I am an unmarried mother of two girls, ages 9 and 10. I also have a boyfriend of three years. My youngest daughter gets along great with my boyfriend and my oldest one used to. For the last past months my 10yr old acts as if she can’t stand him when he’s around. I once broke off of the relationship to satisfy my daughter, but then she only asked about him all the time. She has accused me of ignoring her when he is around, but we constantly do things as a family and I have designated time for her and my 9yr old one on one. Please help me ! ! ! !
It’s really easy for adults to engage in adult conversation when children are around, and children often feel left out. It can happen with married couples and with same-sex friends as well; it isn’t just because he’s your boyfriend. However, it may be more noticeable with single parents because the children are used to having their parent’s undivided attention, and suddenly there’s this other adult who has a claim on this attention, and they have to wait.
It may help to make it clear to your daughters and your boyfriend that there are several kinds of time together:
1. When it’s a time for everyone to be together (e.g. at dinner), the subjects of conversation should be things of interest to everyone, and no one should engage in 1:1 conversation which leaves others out. You can say “This is together time for everyone, so you girls can stop us if we start an adult conversation.”
2. When you and your boyfriend are spending time together, and your children just happen to be around the house, then it’s okay for you and him to talk with one another, and the girls need to learn to wait their turn. You can say “This is time for me and Bob to be together, so you girls need to amuse yourselves without counting on us.”

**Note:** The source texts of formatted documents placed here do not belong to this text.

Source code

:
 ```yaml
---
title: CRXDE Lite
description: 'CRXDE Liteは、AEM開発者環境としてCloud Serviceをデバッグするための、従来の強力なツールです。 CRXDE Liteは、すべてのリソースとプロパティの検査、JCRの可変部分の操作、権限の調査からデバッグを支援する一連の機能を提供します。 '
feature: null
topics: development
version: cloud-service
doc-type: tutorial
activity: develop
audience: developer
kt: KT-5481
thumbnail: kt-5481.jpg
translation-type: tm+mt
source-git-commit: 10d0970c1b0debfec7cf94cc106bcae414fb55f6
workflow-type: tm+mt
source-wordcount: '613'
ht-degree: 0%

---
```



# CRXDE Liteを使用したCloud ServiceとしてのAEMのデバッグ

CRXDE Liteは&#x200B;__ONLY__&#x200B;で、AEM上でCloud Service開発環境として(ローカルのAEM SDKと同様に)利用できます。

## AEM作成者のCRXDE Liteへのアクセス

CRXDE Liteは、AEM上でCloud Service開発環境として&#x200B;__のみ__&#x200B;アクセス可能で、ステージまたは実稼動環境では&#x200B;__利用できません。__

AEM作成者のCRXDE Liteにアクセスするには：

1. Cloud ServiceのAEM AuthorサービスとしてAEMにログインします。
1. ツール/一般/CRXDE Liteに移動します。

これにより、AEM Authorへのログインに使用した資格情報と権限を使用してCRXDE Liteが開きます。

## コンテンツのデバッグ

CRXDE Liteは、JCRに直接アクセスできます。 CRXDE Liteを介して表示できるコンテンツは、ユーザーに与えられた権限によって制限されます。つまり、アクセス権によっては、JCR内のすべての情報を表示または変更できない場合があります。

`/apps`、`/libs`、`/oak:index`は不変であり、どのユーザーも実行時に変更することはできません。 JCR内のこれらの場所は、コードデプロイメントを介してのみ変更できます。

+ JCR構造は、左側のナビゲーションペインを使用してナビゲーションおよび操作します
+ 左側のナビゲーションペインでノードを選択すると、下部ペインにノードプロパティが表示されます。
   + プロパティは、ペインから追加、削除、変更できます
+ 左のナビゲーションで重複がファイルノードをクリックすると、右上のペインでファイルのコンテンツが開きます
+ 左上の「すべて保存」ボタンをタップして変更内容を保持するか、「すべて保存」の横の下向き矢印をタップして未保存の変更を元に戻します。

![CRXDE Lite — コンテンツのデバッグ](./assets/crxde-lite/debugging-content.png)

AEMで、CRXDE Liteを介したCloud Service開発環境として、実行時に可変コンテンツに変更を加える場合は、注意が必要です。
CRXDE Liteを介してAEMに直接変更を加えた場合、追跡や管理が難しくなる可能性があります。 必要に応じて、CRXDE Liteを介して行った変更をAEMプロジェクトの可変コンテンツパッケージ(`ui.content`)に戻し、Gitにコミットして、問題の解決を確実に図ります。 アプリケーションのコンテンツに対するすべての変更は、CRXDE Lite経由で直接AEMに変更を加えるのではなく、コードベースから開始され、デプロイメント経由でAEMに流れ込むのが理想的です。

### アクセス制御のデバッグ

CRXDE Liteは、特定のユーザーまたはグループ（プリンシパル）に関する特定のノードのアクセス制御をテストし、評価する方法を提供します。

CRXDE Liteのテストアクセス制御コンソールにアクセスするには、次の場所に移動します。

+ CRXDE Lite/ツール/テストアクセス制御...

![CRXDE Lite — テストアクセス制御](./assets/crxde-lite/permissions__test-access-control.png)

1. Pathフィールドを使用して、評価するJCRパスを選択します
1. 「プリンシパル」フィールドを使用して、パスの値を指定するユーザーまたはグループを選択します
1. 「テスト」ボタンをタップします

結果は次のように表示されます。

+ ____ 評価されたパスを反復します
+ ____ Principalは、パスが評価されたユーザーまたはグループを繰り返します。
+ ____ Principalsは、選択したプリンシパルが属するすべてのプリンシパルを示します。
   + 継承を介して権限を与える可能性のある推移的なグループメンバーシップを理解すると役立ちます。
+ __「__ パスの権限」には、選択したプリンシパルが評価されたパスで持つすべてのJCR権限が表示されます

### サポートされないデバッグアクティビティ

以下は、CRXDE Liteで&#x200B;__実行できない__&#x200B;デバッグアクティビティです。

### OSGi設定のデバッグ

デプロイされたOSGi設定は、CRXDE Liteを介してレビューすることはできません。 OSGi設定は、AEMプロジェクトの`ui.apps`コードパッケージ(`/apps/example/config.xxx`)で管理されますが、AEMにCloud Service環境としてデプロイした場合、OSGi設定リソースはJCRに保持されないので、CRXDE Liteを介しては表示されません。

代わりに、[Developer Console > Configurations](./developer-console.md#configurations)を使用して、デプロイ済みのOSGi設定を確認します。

3. When you are spending special time with one or both of the girls, then your boyfriend needs to so something else and respect your family time. You can say “Bob, I know you want to spend time with me, but I promised to spend this time with my daughter, so you need to go home or read a book or something and not interrupt us.”

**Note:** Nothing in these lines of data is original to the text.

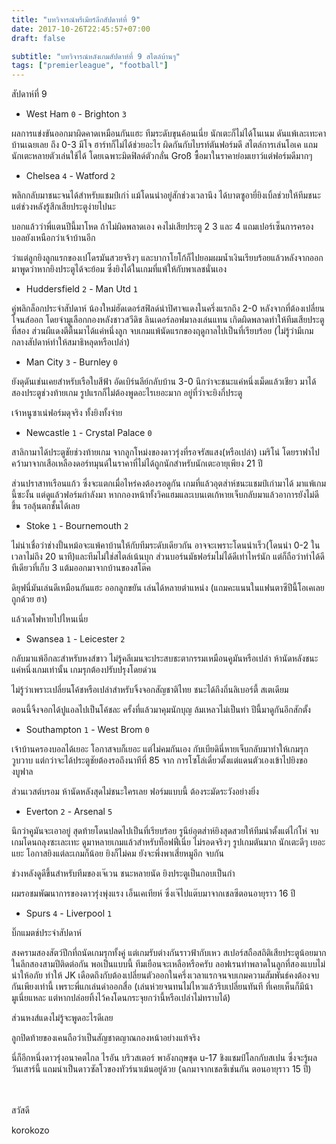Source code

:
 ```yaml
---
title: "บทวิจารณ์พรีเมียร์ลีกสัปดาห์ที่ 9"
date: 2017-10-26T22:45:57+07:00
draft: false

subtitle: "บทวิจารณ์หลังเกมสัปดาห์ที่ 9 สไตล์บ้านๆ"
tags: ["premierleague", "football"]
---
```


สัปดาห์ที่ 9

+ West Ham `0` - Brighton `3`

ผลการแข่งขันออกมาผิดคาดเหมือนกันแฮะ ทีมระดับขุนค้อนเนี่ย นักเตะก็ไม่ได้โนเนม ดันแพ้เละเทะคาบ้านเฉยเลย ถึง 0-3 มีโจ ฮาร์ทก็ไม่ได้ช่วยอะไร
ผิดกันกับไบรท์ตันฟอร์มดี สไตล์การเล่นโอเค แถมนักเตะหลายตัวเล่นใช้ได้ โดยเฉพาะมิดฟิลด์ตัวกลั่น Groß ซื้อมาในราคาย่อมเยาว์แต่ฟอร์มดีมากๆ

+ Chelsea `4` - Watford `2`

พลิกกลับมาชนะจนได้สำหรับแชมป์เก่า่ แม้โดนนำอยู่สักช่วงเวลานึง ได้บาตซูอายี่ยิงเบิ้ลช่วยให้ทีมชนะ แต่ช่วงหลังรู้สึกเสียประตูง่ายไปนะ

บอกแล้วว่าพี่แตนปีนี้มาโหด ถ้าไม่ผิดพลาดเอง คงไม่เสียประตู 2 3 และ 4 แถมเปอร์เซ็นการครองบอลยังเหนือกว่าเจ้าบ้านอีก

ว่าแต่ลูกยิงลูกแรกของเปโดรมันสวยจริงๆ และบากาโยโก้ก็ไปยอมผมน้ำเงินเรียบร้อยแล้วหลังจากออกมาพูดว่าหากยิงประตูได้จะย้อม ซึ่งยิงได้ในเกมที่แพ้ให้กับพาเลชนั่นเอง

+ Huddersfield `2` - Man Utd `1`

คู่พลิกล็อกประจำสัปดาห์ น้องใหม่ฮัดเดอร์สฟิลด์นำปิศาจแดงในครึ่งแรกถึง 2-0 หลังจากที่ต้องเปลี่ยนโจนส์ออก โดยจ่ามูเลือกกองหลังชาวสวีดิช ลินเดอร์ลอฟมาลงเล่นแทน เกิดผิดพลาดทำให้ทีมเสียประตูที่สอง ส่วนผีแดงตีตื้นมาได้แค่หนึ่งลูก จบเกมแพ้นัดแรกของฤดูกาลไปเป็นที่เรียบร้อย (ไม่รู้ว่ามีเกมกลางสัปดาห์ทำให้สมาธิหลุดหรือเปล่า)

+ Man City `3` - Burnley `0`

ยังดุดันเช่นเคยสำหรับเรือใบสีฟ้า อัดเบิร์นลีย์กลับบ้าน 3-0 นึกว่าจะชนะแค่หนึ่งเม็ดแล้วเชียว มาได้สองประตูช่วงท้ายเกม รูปแรกก็ไม่ต้องพูดอะไรเยอะมาก อยู่ที่ว่าจะยิงกี่ประตู

เจ้าหนูซาเน่ฟอร์มดุจริง ทั้งยิงทั้งจ่าย

+ Newcastle `1` - Crystal Palace `0`

สาลิกามาได้ประตูชัยช่วงท้ายเกม จากลูกโหม่งของดาวรุ่งที่รอจรัสแสง(หรือเปล่า) เมริโน่ โดยราฟาไปคว้ามาจากเสือเหลืองดอร์ทมุนด์ในราคาที่ไม่ได้ถูกนักสำหรับนักเตะอายุเพียง 21 ปี

ส่วนปราสาทเรือนแก้ว ซึ่งจะแตกเมื่อไหร่คงต้องรอดูกัน เกมที่แล้วอุตส่าห์ชนะแชมป์เก่ามาได้ มาแพ้เกมนี้ซะงั้น แต่ดูแล้วฟอร์มกำลังมา
หากกองหน้าทั้งวิคแฮมและเบนเตเก้หายเจ็บกลับมาแล้วอาการยังไม่ดีขึ้น รอลุ้นตกชั้นได้เลย

+ Stoke `1` - Bournemouth `2`

ไม่น่าเชื่อว่าช่างปั้นหม้อจะแพ้คาบ้านให้กับทีมระดับเดียวกัน อาจจะเพราะโดนนำเร็ว(โดนนำ 0-2 ในเวลาไม่ถึง 20 นาที)และทีมไม่ใช่สไตล์เน้นบุก ส่วนบอร์นมัธฟอร์มไม่ได้ดีเท่าไหร่นัก แต่ก็ถือว่าทำได้ดีทีเดียวที่เก็บ 3 แต้มออกมาจากบ้านของสโต๊ค

ดิยุฟนี่มันเล่นดีเหมือนกันแฮะ ออกลูกขยัน เล่นได้หลายตำแหน่ง (แถมคะแนนในแฟนตาซีปีนี้โอเคเลย ถูกด้วย ฮา)

แล้วเดโฟหายไปไหนเนี่ย

+ Swansea  `1` - Leicester `2`

กลับมาแพ้อีกละสำหรับหงส์ขาว ไม่รู้คลีเมนจะประสบชะตากรรมเหมือนคูมันหรือเปล่า ห้านัดหลังชนะแค่หนึ่งเกมเท่านั้น เกมรุกต้องปรับปรุงโดยด่วน

ไม่รู้ว่าเพราะเปลี่ยนโค้ชหรือเปล่าสำหรับจิ้งจอกสัญชาติไทย ชนะได้ถึงถิ่นลิเบอร์ตี้ สเตเดียม

ตอนนี้จิ้งจอกได้ปูแอลไปเป็นโค้ชละ ครั้งที่แล้วมาคุมนักบุญ ล้มเหลวไม่เป็นท่า ปีนี้มาดูกันอีกสักตั้ง

+ Southampton `1` - West Brom `0`

เจ้าบ้านครองบอลได้เยอะ โอกาสจบก็เยอะ แต่ไม่คมกันเอง กับเบียดินี่หายเจ็บกลับมาทำให้เกมรุกวูบวาบ แต่กว่าจะได้ประตูชัยต้องรอถึงนาทีที่ 85 จาก
การโซโล่เดี่ยวตั้งแต่แดนตัวเองเข้าไปยิงของบูฟาล

ส่วนเวสต์บรอม ห้านัดหลังสุดไม่ชนะใครเลย ฟอร์มแบบนี้ ต้องระมัดระวังอย่างยิ่ง

+ Everton `2` - Arsenal `5`

นึกว่าคูมันจะเอาอยู่ สุดท้ายโดนปลดไปเป็นที่เรียบร้อย รูนีย์อุตส่าห์ยิงสุดสวยให้ทีมนำตั้งแต่ไก่โห่ จบเกมโดนถลุงซะเละเทะ ดูมาหลายเกมแล้วสำหรับท็อฟฟี่เนี่ย ไม่รอดจริงๆ รูปเกมตันมาก นักเตะดีๆ เยอะแยะ โอกาสยิงแต่ละเกมก็น้อย ยิงก็ไม่คม ยังจะพึ่งพาเสี่ยหมูอีก จบกัน

ช่วงหลังดูดีขึ้นสำหรับทีมของเจ๊เวน ชนะหลายนัด ยิงประตูเป็นกอบเป็นกำ

ผมรอชมพัฒนาการของดาวรุ่งพุ่งแรง เอ็นเคเทียห์ ซึ่งเจ๊ไปแต๊บมาจากเชลซีตอนอายุราว 16 ปี

+ Spurs `4` - Liverpool `1`

บิ๊กแมตช์ประจำสัปดาห์

สงครามสองสัตว์ปีกที่ถนัดเกมรุกทั้งคู่ แต่เกมรับต่างกันราวฟ้ากับเหว สเปอร์สถือสถิติเสียประตูน้อยมากในลีกสองสามปีติดต่อกัน พอเป็นแบบนี้ ทีมเยือนจะเหลือหรือครับ ลอฟเรนทำพลาดในลูกที่สองแบบไม่น่าให้อภัย ทำให้ JK เดือดถึงกับต้องเปลี่ยนตัวออกในครึ่งเวลาแรกจนจบเกมความสัมพันธ์คงต้องจบกันเพียงเท่านี้ เพราะพี่แกเล่นด่าออกสื่อ (เล่นห่วยจนทนไม่ไหวแล้วรีบเปลี่ยนทันที ที่เคยเห็นก็มีน้ามูเนี่ยแหละ แต่หากปล่อยทิ้งไว้คงโดนกระจุยกว่านี้หรือเปล่าไม่ทราบได้)

ส่วนหงส์แดงไม่รู้จะพูดอะไรดีเลย

ลูกปิดท้ายของเคนถือว่าเป็นสัญชาตญาณกองหน้าอย่างแท้จริง

นี่ก็อีกหนึ่งดาวรุ่งอนาคตไกล ไรอัน บริวสเตอร์ พาอังกฤษชุด u-17 ชิงแชมป์โลกกับสเปน ซึ่งจะรู้ผลวันเสาร์นี้ แถมนำเป็นดาวซัลโวของทัวร์นาเม้นอยู่ด้วย (ฉกมาจากเชลซีเช่นกัน ตอนอายุราว 15 ปี)

<br><br>
สวัสดี

korokozo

Children of this age really respond to fairness and rules, so it will help your daughter if you make it clear that there are these three kinds of time, and everyone gets their turn. You talk about time with your boyfriend and the girls being “family time,” but is it? Is he their stepfather or just your boyfriend? There is a difference. Your daughter may be grieving for the original family you had without him. Make sure that you get both time with your original family (just you and the girls, without Bob) as well as 1:1 time with each girl. The pressures on your time are more intense now that your boyfriend is involved, and you have to protect the girls’ time with you.